So what to do when you get there, especially if you’re fresh off a plane?
1) Get quickly acquainted with public transportation. If your hotel offers shuttle service from the (absolutely goddamned enormous) Rome airport, make use of that. Get a taxi, find the metro. Invest in a Roma Pass, as that not only serves as your metro swipe card but also allows you to go through the pre-paid line at loads of museums and events, which (see “Rome is crowded”) is a godsend. Or, since this is Rome, a Jupitersend.
Should you consider renting a car and driving in Rome, hit yourself in the head with a brick until you come back to your senses. As a side note, while I absolutely advise against driving in Rome, ever, I do recommend taking at least one ride in a taxi so you can experience the mercenary chaos that goes down on the Roman streets, every day. And if you’re walking, anywhere…stay on the sidewalk. Crossing the street in Rome is like playing a giant game of dodge ball, only the other team is throwing cars and scooters at you instead of bouncy rubber balls.
I’m not kidding.
2) Evaluate your level of strung-outedness. How long was your flight? Did you sleep on the plane? (Of course you didn’t; who sleeps on a plane?) Is it morning? Mid-day? How limited is your time in Rome? In beating jet lag so you can maximize your time, do everything you can to stay up at least through dinner–you’re in Rome, get an espresso! (Or as they call it there, “coffee”. Because they are THAT hard core.)
3) What day is it? Get a reliable travel guide, check the date, and make sure your targeted events are open. Because they do close. We got to Rome on a Monday, and lots of things are closed on Mondays. Why? Because they can. Because they’re Rome, and they know you’ll hang around long enough to see them. Should you get in to Rome and settled into your hotel at oh…say, 1:30 or so on a Monday afternoon and you need to get your head around the metro and don’t want to waste the day trying to figure out what to do, then make plans to head straight for the Colosseum. It’s open every day, there’s a metro stop right across the street, and you instantly get to experience the shock and awe of an amazing architectural achievement.

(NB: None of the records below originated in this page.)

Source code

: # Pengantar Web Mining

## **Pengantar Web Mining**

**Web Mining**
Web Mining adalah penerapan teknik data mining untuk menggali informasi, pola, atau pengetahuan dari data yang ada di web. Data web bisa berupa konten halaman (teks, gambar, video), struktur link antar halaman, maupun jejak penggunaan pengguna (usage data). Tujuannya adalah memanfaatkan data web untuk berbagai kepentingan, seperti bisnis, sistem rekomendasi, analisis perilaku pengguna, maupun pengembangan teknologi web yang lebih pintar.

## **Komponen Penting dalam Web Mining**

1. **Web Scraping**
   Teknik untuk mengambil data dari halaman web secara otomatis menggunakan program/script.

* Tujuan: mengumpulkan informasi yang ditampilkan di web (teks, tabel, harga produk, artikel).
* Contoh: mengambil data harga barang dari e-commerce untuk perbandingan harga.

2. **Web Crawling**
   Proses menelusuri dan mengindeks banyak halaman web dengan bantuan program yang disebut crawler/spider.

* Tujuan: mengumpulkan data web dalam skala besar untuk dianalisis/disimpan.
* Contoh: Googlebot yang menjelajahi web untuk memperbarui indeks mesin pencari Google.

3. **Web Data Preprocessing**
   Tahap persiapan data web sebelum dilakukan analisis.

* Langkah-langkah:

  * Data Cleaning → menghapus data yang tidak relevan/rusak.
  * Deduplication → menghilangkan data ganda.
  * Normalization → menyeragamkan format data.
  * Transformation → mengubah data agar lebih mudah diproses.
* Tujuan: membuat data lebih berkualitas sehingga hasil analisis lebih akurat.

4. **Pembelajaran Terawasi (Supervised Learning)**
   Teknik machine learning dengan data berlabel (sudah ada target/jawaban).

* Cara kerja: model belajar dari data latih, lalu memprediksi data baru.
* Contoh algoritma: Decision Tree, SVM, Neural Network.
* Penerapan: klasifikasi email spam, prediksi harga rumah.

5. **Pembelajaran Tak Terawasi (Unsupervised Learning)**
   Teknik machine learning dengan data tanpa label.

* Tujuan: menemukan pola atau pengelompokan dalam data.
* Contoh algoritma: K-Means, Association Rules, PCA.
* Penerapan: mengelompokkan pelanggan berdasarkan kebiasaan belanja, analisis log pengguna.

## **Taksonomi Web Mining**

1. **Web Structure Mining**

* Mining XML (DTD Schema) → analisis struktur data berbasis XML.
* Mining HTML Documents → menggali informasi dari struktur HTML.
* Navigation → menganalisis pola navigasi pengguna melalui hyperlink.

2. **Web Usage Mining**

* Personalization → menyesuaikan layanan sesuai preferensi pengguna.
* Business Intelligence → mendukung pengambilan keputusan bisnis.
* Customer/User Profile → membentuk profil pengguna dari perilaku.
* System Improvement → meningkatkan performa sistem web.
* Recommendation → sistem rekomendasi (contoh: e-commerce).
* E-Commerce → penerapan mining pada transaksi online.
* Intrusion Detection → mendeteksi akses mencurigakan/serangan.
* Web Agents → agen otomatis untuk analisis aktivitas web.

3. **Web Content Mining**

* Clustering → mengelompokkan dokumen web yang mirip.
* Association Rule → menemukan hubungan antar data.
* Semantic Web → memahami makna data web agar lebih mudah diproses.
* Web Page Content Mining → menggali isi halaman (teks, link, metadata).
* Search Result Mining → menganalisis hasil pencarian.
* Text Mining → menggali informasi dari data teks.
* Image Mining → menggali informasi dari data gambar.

And if you have the aforementioned Roma Pass, the guards open the little clippy gates for you and wave you right through, past the line that’s at least a hundred people deep. Rock.
The Colosseum ticket is sold as a combo ticket in conjunction with access to the Palatine Hill, which is literally right across the street. Palatine is the central hill of ancient Rome, and boasts the presence of the hut in which Romulus and Remus were raised by a wolf before founding the Eternal City. Rich peoples’ homes, temples, and an imperial palace are located at the top of the hill (because of the schmancy homes, “Palatine” gave us the word “palace“, get it?); the Roman Forum is at the bottom. Yes, THE Forum. The place where democratic civilizations were born. It’s kind of a trip to walk along the pathways and think, indeed, these are the stones Caesar and Cleopatra walked on, and I’m not even broaching into melodrama. It’s true. Circus Maximus sits on the other side of the Palatine Hill complex, but we’ll get to that in a later post.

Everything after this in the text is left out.